Output all of the records again, exactly as written.

Extracted records Start Marker

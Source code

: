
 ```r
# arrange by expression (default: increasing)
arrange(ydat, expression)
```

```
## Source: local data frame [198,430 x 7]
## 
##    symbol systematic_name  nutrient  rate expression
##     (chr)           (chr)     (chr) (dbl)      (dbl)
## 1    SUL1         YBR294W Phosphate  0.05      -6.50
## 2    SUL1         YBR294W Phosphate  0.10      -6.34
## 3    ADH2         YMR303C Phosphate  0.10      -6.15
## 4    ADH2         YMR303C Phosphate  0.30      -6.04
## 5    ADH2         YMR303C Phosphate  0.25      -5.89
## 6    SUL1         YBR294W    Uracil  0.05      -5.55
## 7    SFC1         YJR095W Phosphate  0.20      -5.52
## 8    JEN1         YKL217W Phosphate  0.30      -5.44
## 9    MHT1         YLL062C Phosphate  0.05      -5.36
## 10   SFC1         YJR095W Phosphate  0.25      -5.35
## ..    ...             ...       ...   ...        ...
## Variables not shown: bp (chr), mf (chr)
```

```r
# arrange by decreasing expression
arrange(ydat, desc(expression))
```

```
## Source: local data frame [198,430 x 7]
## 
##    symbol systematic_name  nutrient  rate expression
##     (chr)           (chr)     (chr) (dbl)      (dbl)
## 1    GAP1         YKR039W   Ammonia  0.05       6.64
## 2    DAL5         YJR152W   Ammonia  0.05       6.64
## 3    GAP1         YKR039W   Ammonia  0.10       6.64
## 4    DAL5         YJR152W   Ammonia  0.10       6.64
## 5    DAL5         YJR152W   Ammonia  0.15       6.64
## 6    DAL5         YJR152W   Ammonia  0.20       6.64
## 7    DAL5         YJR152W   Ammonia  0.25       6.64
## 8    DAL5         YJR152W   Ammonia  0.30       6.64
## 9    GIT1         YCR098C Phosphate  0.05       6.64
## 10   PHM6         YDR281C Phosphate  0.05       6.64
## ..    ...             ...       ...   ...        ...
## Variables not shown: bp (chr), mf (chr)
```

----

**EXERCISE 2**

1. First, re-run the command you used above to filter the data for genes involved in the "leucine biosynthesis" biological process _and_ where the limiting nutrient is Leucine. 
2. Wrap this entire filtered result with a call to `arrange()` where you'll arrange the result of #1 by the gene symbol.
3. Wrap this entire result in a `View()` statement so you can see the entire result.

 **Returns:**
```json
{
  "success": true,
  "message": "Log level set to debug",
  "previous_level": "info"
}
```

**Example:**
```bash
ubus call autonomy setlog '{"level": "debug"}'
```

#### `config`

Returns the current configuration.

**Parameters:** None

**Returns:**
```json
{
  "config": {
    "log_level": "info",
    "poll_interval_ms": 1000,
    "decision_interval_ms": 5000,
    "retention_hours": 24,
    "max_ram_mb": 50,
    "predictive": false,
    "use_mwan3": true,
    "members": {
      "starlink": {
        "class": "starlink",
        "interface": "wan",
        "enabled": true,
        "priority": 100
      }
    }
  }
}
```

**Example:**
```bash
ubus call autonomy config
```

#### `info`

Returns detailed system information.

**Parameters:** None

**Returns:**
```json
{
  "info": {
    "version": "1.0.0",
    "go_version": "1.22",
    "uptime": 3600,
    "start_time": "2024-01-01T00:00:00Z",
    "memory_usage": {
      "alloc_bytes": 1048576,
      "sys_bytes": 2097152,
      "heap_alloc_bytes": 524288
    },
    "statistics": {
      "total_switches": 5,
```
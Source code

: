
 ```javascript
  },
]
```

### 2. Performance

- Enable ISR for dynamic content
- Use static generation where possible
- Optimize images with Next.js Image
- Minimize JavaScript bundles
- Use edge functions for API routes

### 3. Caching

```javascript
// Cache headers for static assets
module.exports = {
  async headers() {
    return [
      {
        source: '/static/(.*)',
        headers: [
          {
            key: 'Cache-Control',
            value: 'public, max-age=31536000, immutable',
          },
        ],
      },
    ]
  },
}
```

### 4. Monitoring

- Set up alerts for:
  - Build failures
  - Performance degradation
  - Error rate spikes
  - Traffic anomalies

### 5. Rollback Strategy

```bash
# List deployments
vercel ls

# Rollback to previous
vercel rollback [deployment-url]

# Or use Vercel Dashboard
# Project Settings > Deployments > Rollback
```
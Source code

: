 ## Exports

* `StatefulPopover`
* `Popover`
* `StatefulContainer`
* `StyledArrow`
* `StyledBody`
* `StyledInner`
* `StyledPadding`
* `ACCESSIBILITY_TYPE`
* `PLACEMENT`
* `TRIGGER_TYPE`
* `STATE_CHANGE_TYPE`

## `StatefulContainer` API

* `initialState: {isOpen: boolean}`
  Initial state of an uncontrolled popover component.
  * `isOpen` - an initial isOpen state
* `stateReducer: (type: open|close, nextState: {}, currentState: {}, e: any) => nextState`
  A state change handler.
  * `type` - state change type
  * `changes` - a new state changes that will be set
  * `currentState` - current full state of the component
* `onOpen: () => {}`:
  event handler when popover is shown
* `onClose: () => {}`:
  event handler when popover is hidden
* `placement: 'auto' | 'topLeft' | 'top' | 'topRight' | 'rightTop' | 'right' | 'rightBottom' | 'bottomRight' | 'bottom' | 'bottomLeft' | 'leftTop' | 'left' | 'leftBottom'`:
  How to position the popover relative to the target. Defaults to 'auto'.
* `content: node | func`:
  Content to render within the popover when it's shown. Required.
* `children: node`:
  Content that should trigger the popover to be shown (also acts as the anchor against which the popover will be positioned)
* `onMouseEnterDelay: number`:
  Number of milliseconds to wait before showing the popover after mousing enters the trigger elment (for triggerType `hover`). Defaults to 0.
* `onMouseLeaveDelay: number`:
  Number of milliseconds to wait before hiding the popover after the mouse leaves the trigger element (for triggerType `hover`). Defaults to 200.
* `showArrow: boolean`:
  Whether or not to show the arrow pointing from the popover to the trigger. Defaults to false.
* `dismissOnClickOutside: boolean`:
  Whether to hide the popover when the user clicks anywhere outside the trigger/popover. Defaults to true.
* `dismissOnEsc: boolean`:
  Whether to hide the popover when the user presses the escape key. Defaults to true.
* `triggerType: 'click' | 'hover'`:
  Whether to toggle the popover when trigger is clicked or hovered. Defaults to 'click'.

Extracted records End Marker

Task solution:
Source code

:
 ```r
# arrange by expression (default: increasing)
arrange(ydat, expression)
```

```
## Source: local data frame [198,430 x 7]
## 
##    symbol systematic_name  nutrient  rate expression
##     (chr)           (chr)     (chr) (dbl)      (dbl)
## 1    SUL1         YBR294W Phosphate  0.05      -6.50
## 2    SUL1         YBR294W Phosphate  0.10      -6.34
## 3    ADH2         YMR303C Phosphate  0.10      -6.15
## 4    ADH2         YMR303C Phosphate  0.30      -6.04
## 5    ADH2         YMR303C Phosphate  0.25      -5.89
## 6    SUL1         YBR294W    Uracil  0.05      -5.55
## 7    SFC1         YJR095W Phosphate  0.20      -5.52
## 8    JEN1         YKL217W Phosphate  0.30      -5.44
## 9    MHT1         YLL062C Phosphate  0.05      -5.36
## 10   SFC1         YJR095W Phosphate  0.25      -5.35
## ..    ...             ...       ...   ...        ...
## Variables not shown: bp (chr), mf (chr)
```

```r
# arrange by decreasing expression
arrange(ydat, desc(expression))
```

```
## Source: local data frame [198,430 x 7]
## 
##    symbol systematic_name  nutrient  rate expression
##     (chr)           (chr)     (chr) (dbl)      (dbl)
## 1    GAP1         YKR039W   Ammonia  0.05       6.64
## 2    DAL5         YJR152W   Ammonia  0.05       6.64
## 3    GAP1         YKR039W   Ammonia  0.10       6.64
## 4    DAL5         YJR152W   Ammonia  0.10       6.64
## 5    DAL5         YJR152W   Ammonia  0.15       6.64
## 6    DAL5         YJR152W   Ammonia  0.20       6.64
## 7    DAL5         YJR152W   Ammonia  0.25       6.64
## 8    DAL5         YJR152W   Ammonia  0.30       6.64
## 9    GIT1         YCR098C Phosphate  0.05       6.64
## 10   PHM6         YDR281C Phosphate  0.05       6.64
## ..    ...             ...       ...   ...        ...
## Variables not shown: bp (chr), mf (chr)
```

----

**EXERCISE 2**

1. First, re-run the command you used above to filter the data for genes involved in the "leucine biosynthesis" biological process _and_ where the limiting nutrient is Leucine. 
2. Wrap this entire filtered result with a call to `arrange()` where you'll arrange the result of #1 by the gene symbol.
3. Wrap this entire result in a `View()` statement so you can see the entire result.

 **Returns:**
```json
{
  "success": true,
  "message": "Log level set to debug",
  "previous_level": "info"
}
```

**Example:**
```bash
ubus call autonomy setlog '{"level": "debug"}'
```

#### `config`

Returns the current configuration.

**Parameters:** None

**Returns:**
```json
{
  "config": {
    "log_level": "info",
    "poll_interval_ms": 1000,
    "decision_interval_ms": 5000,
    "retention_hours": 24,
    "max_ram_mb": 50,
    "predictive": false,
    "use_mwan3": true,
    "members": {
      "starlink": {
        "class": "starlink",
        "interface": "wan",
        "enabled": true,
        "priority": 100
      }
    }
  }
}
```

**Example:**
```bash
ubus call autonomy config
```

#### `info`

Returns detailed system information.

**Parameters:** None

**Returns:**
```json
{
  "info": {
    "version": "1.0.0",
    "go_version": "1.22",
    "uptime": 3600,
    "start_time": "2024-01-01T00:00:00Z",
    "memory_usage": {
      "alloc_bytes": 1048576,
      "sys_bytes": 2097152,
      "heap_alloc_bytes": 524288
    },
    "statistics": {
      "total_switches": 5,
```
Source code

:
 ```javascript
  },
]
```

### 2. Performance

- Enable ISR for dynamic content
- Use static generation where possible
- Optimize images with Next.js Image
- Minimize JavaScript bundles
- Use edge functions for API routes

### 3. Caching

```javascript
// Cache headers for static assets
module.exports = {
  async headers() {
    return [
      {
        source: '/static/(.*)',
        headers: [
          {
            key: 'Cache-Control',
            value: 'public, max-age=31536000, immutable',
          },
        ],
      },
    ]
  },
}
```

### 4. Monitoring

- Set up alerts for:
  - Build failures
  - Performance degradation
  - Error rate spikes
  - Traffic anomalies

### 5. Rollback Strategy

```bash
# List deployments
vercel ls

# Rollback to previous
vercel rollback [deployment-url]

# Or use Vercel Dashboard
# Project Settings > Deployments > Rollback
```
Source code

: ## Exports

* `StatefulPopover`
* `Popover`
* `StatefulContainer`
* `StyledArrow`
* `StyledBody`
* `StyledInner`
* `StyledPadding`
* `ACCESSIBILITY_TYPE`
* `PLACEMENT`
* `TRIGGER_TYPE`
* `STATE_CHANGE_TYPE`

## `StatefulContainer` API

* `initialState: {isOpen: boolean}`
  Initial state of an uncontrolled popover component.
  * `isOpen` - an initial isOpen state
* `stateReducer: (type: open|close, nextState: {}, currentState: {}, e: any) => nextState`
  A state change handler.
  * `type` - state change type
  * `changes` - a new state changes that will be set
  * `currentState` - current full state of the component
* `onOpen: () => {}`:
  event handler when popover is shown
* `onClose: () => {}`:
  event handler when popover is hidden
* `placement: 'auto' | 'topLeft' | 'top' | 'topRight' | 'rightTop' | 'right' | 'rightBottom' | 'bottomRight' | 'bottom' | 'bottomLeft' | 'leftTop' | 'left' | 'leftBottom'`:
  How to position the popover relative to the target. Defaults to 'auto'.
* `content: node | func`:
  Content to render within the popover when it's shown. Required.
* `children: node`:
  Content that should trigger the popover to be shown (also acts as the anchor against which the popover will be positioned)
* `onMouseEnterDelay: number`:
  Number of milliseconds to wait before showing the popover after mousing enters the trigger elment (for triggerType `hover`). Defaults to 0.
* `onMouseLeaveDelay: number`:
  Number of milliseconds to wait before hiding the popover after the mouse leaves the trigger element (for triggerType `hover`). Defaults to 200.
* `showArrow: boolean`:
  Whether or not to show the arrow pointing from the popover to the trigger. Defaults to false.
* `dismissOnClickOutside: boolean`:
  Whether to hide the popover when the user clicks anywhere outside the trigger/popover. Defaults to true.
* `dismissOnEsc: boolean`:
  Whether to hide the popover when the user presses the escape key. Defaults to true.
* `triggerType: 'click' | 'hover'`:
  Whether to toggle the popover when trigger is clicked or hovered. Defaults to 'click'.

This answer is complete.